18-07-2012, 02:42 PM
stepping stones
stepping stones.docx (Size: 2.61 MB / Downloads: 21)
INTRODUCTION & OBJECTIVE
Network-based intruders seldom attack their victims directly from their own computer. Often, they stage their attacks through intermediate “stepping stones” in order to conceal their identity and origin. To identify the source of the attack behind the stepping stone(s), it is necessary to correlate the incoming and outgoing flows or connections of a stepping stone. To resist attempts at correlation, the attacker may encrypt or otherwise manipulate the connection traffic. Timing-based correlation approaches have been shown to be quite effective in correlating encrypted connections. However, timing-based correlation approaches are subject to timing perturbations that may be deliberately introduced by the attacker at stepping stones.
We propose a novel watermark based correlation scheme that is designed specifically to be robust against timing perturbations.

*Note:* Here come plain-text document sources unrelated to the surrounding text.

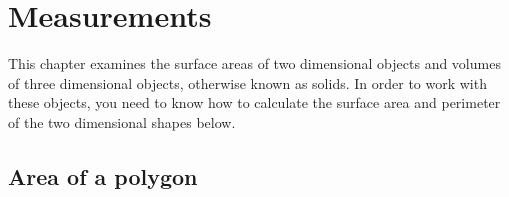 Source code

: 
\chapter{Measurements }  
This chapter examines the surface areas of two dimensional objects and
volumes of three dimensional objects, otherwise known as solids. In
order to work with these objects, you need to know how to calculate
the surface area and perimeter of the two dimensional shapes below.\par


\section{Area of a polygon }


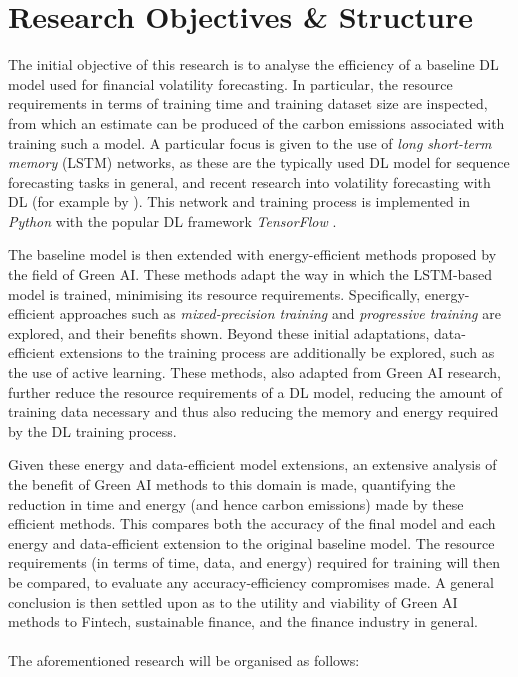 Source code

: \documentclass[a4paper, 11pt]{report}
\begin{document}
    \section{Research Objectives \& Structure}
    \label{section: structure}

    The initial objective of this research is to analyse the efficiency of a baseline DL model used for financial volatility forecasting. In particular, the resource requirements in terms of training time and training dataset size are inspected, from which an estimate can be produced of the carbon emissions associated with training such a model. A particular focus is given to the use of \emph{long short-term memory} (LSTM) networks, as these are the typically used DL model for sequence forecasting tasks in general, and recent research into volatility forecasting with DL (for example by \citet{xiong-2015}). This network and training process is implemented in \emph{Python} with the popular DL framework \emph{TensorFlow} \citep{abadi-2016}.

    The baseline model is then extended with energy-efficient methods proposed by the field of Green AI. These methods adapt the way in which the LSTM-based model is trained, minimising its resource requirements. Specifically, energy-efficient approaches such as \emph{mixed-precision training} and \emph{progressive training} are explored, and their benefits shown. Beyond these initial adaptations, data-efficient extensions to the training process are additionally be explored, such as the use of active learning. These methods, also adapted from Green AI research, further reduce the resource requirements of a DL model, reducing the amount of training data necessary and thus also reducing the memory and energy required by the DL training process.

    Given these energy and data-efficient model extensions, an extensive analysis of the benefit of Green AI methods to this domain is made, quantifying the reduction in time and energy (and hence carbon emissions) made by these efficient methods. This compares both the accuracy of the final model and each energy and data-efficient extension to the original baseline model. The resource requirements (in terms of time, data, and energy) required for training will then be compared, to evaluate any accuracy-efficiency compromises made. A general conclusion is then settled upon as to the utility and viability of Green AI methods to Fintech, sustainable finance, and the finance industry in general.
    \\ \\
    The aforementioned research will be organised as follows: 
\end{document}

Unlike most previous timing-based correlation approaches, our watermark-based approach is “active” in that it embeds a unique watermark into the encrypted flows by slightly adjusting the timing of selected packets. The unique watermark that is embedded in the encrypted flow gives us a number of advantages over passive timing-based correlation in resisting timing perturbations by the attacker. In contrast to the existing passive correlation approaches, our active watermark-based correlation does not make any limiting assumptions about the distribution or random process of the original inters packet timing of the packet flow.
EXISTING SYSTEM
NETWORK-BASED attacks have become a serious threat to the critical information infrastructure on which we depend. To stop or repel network-based attacks, it is critical to be able to identify the source of the attack. Attackers, however, go to some lengths to conceal their identities and origin, using a variety of countermeasures. As an example, they may spoof the IP source address of the attack traffic. Methods of tracing spoofed traffic, generally known as IP trace back has been developed to address this countermeasure. Another common and effective countermeasure used by network-based intruders to hide their identity is to connect through a sequence of intermediate hosts, or stepping stones, before attacking the final target. For example, an attacker at host A may telnet or SSH into host B, and from there, launch an attack on host C. In effect, the incoming packets of an attack connection from A to B are forwarded by B, and become outgoing packets of a connection from B to C. The two connections or flows are related in such a case. The victim host C can use IP trace back to determine the second flow originated from host B, but trace back will not be able to correlate this with the attack flow originating from host A. To trace attacks through a stepping stone, it is necessary to correlate the incoming traffic with the outgoing traffic at the stepping stone. This would allow the attack to be traced back to host A in the example.
Disadvantages:
• The major drawback of host activity based methods is that the host activity collected from each stepping stone is generally not trustworthy.
• The attacker is assumed to have full control over each stepping stone; he/she can easily modify, delete or forge user login information.
• This defeat the ability to correlate based on host activity.
PROPOSED SYSTEM
Watermark-Tracing Model:
The watermark-tracing approach exploits the observation that interactive connections (i.e., telnet, SSH) are bidirectional. The idea is to watermark the backward traffic (from victim back to the attacker) of the bidirectional attack connections by slightly adjusting the timing of selected Packets. If the embedded watermark is both robust and unique, the watermarked back traffic can be effectively correlated and traced across stepping stones, from the victim all the way back to the attacker. As shown in Fig. 1, the attacker may connect through a number of hosts (H1; . . .; Hn) before attacking the final target.